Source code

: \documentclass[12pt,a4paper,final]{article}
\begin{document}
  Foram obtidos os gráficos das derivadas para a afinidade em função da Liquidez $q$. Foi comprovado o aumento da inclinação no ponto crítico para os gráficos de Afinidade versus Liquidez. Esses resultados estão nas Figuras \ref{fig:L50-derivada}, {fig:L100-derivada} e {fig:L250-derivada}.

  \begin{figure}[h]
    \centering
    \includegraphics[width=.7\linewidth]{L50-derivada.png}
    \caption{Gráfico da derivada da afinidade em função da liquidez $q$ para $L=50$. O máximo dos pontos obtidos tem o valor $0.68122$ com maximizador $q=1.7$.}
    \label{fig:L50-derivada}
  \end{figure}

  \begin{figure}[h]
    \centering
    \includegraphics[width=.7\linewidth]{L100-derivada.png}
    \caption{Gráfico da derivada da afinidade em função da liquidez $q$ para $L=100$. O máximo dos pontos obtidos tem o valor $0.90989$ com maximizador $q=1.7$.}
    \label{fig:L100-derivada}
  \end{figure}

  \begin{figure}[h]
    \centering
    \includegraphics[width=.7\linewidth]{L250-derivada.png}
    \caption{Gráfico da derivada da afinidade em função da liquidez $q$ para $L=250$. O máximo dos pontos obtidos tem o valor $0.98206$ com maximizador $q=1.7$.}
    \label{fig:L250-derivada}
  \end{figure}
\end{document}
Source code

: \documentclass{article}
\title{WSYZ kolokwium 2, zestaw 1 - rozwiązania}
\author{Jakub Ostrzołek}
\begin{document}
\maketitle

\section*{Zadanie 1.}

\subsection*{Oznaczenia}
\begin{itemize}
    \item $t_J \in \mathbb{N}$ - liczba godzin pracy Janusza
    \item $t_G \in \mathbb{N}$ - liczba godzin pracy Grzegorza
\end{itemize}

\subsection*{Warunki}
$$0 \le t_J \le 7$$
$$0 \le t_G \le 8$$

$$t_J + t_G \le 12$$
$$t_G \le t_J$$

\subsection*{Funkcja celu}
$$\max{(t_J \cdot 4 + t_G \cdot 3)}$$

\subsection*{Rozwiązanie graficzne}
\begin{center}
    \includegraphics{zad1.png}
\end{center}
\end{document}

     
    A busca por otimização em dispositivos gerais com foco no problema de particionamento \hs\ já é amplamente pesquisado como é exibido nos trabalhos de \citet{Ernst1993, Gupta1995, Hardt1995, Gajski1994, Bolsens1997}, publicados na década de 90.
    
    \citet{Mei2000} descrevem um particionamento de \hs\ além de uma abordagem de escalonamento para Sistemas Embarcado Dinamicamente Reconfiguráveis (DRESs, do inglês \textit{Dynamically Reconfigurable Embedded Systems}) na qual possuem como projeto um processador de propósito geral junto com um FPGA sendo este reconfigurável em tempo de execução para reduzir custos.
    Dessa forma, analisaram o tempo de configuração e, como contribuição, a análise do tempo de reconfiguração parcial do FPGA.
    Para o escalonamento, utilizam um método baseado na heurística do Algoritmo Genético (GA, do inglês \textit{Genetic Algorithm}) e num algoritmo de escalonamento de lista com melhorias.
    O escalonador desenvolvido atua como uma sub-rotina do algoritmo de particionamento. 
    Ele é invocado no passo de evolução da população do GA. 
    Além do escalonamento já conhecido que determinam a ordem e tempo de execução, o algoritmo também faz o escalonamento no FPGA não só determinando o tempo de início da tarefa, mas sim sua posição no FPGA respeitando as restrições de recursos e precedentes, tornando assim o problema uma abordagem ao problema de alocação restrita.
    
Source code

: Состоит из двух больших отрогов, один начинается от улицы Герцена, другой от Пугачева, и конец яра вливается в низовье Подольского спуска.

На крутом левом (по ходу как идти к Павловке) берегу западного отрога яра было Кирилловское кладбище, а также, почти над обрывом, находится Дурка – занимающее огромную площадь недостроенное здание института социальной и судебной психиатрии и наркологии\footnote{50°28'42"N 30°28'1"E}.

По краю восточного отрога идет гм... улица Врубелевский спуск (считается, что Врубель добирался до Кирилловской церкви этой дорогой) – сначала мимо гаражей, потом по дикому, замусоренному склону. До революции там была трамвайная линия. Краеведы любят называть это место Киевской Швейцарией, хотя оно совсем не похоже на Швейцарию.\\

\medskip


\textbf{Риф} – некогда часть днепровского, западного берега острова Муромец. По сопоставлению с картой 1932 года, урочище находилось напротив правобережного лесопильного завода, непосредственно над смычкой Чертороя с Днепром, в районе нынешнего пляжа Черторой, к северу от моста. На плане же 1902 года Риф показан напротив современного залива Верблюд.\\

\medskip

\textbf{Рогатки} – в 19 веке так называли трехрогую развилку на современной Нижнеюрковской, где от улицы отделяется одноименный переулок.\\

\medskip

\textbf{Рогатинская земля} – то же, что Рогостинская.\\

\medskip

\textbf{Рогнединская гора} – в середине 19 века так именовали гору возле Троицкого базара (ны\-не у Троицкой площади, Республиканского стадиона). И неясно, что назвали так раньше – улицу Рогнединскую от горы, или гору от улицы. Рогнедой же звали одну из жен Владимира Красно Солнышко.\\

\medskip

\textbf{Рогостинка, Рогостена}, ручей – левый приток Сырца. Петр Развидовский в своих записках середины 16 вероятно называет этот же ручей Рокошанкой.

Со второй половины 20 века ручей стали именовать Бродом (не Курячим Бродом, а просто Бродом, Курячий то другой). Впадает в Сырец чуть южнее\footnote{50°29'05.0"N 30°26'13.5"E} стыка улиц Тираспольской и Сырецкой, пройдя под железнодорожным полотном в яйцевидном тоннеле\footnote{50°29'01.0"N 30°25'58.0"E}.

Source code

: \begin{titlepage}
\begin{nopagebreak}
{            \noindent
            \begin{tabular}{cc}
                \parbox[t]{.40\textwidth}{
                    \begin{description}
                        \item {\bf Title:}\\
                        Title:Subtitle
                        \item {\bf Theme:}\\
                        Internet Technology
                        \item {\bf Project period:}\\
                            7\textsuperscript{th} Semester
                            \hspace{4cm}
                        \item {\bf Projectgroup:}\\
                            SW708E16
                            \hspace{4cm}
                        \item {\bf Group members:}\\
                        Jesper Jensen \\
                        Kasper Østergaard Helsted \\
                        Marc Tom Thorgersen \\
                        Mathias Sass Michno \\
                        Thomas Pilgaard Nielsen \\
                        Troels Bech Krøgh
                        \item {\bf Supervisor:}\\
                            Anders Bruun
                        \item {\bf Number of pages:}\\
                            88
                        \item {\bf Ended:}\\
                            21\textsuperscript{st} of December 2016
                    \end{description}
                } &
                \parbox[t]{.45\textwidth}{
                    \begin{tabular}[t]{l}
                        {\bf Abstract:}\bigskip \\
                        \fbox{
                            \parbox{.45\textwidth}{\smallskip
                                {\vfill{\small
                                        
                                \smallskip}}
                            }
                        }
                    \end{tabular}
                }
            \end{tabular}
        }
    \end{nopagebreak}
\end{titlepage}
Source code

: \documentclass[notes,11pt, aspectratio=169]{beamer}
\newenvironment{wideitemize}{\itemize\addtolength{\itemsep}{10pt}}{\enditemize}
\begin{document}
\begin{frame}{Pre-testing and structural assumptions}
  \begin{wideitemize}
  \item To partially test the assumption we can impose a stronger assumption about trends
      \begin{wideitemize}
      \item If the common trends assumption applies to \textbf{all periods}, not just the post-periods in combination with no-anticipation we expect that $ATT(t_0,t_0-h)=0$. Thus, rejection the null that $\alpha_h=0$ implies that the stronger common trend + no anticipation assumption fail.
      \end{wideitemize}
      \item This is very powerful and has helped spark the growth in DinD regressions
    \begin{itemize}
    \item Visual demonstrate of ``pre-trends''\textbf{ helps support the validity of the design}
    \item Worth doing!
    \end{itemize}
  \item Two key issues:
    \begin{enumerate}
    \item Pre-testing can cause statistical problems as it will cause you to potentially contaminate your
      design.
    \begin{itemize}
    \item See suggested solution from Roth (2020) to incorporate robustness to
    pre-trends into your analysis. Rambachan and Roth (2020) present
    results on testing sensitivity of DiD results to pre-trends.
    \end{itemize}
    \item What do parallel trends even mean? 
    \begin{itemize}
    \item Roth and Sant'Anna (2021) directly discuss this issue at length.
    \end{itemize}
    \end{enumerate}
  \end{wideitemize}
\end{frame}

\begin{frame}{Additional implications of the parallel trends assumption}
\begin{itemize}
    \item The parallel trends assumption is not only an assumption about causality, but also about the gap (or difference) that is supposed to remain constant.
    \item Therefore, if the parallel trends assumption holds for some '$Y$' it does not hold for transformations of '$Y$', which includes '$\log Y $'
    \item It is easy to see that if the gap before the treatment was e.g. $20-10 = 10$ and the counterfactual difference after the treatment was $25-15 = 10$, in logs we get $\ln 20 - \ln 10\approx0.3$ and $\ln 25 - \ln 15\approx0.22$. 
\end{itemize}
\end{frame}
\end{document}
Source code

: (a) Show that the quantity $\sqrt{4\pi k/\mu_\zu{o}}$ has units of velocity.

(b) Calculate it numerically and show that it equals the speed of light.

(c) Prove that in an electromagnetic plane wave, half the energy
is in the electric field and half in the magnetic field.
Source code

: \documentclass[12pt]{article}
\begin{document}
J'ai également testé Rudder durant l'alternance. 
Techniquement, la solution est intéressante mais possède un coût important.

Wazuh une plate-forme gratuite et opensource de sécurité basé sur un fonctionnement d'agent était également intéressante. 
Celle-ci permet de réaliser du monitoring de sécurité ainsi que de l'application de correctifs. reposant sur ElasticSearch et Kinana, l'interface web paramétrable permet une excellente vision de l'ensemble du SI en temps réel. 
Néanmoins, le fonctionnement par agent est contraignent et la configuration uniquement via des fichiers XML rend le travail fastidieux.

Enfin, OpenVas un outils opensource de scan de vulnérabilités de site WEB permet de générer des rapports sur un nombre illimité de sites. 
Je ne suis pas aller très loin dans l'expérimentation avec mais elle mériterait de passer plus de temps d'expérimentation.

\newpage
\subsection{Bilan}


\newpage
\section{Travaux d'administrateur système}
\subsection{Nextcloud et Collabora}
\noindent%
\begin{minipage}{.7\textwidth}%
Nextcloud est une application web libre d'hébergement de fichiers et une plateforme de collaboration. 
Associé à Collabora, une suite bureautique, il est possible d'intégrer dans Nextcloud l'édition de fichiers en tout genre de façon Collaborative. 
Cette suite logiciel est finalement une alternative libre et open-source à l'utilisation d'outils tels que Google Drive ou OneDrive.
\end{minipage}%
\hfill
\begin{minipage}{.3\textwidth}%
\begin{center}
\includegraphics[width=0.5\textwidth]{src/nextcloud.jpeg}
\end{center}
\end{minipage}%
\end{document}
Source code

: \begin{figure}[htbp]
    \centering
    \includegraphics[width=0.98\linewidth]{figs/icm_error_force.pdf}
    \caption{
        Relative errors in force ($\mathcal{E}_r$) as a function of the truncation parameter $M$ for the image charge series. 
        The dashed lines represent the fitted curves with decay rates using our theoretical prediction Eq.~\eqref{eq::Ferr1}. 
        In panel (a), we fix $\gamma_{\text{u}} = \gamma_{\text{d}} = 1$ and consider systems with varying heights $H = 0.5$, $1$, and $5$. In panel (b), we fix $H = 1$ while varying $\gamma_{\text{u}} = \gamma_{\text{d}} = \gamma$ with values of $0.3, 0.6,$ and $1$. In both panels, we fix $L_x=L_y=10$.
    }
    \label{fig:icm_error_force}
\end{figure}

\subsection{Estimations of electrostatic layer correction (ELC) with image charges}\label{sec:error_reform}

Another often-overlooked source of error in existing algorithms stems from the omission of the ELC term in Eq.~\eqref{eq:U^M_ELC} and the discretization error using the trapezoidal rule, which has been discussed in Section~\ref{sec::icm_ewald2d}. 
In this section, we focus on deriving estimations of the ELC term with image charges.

________________________

- **TASK REQUIREMENTS**:
Lines that contain "maximizador" are to be copied from the records above.

- **RESULT FOR THIS TASK**:
    \caption{Gráfico da derivada da afinidade em função da liquidez $q$ para $L=50$. O máximo dos pontos obtidos tem o valor $0.68122$ com maximizador $q=1.7$.}
    \caption{Gráfico da derivada da afinidade em função da liquidez $q$ para $L=100$. O máximo dos pontos obtidos tem o valor $0.90989$ com maximizador $q=1.7$.}
    \caption{Gráfico da derivada da afinidade em função da liquidez $q$ para $L=250$. O máximo dos pontos obtidos tem o valor $0.98206$ com maximizador $q=1.7$.}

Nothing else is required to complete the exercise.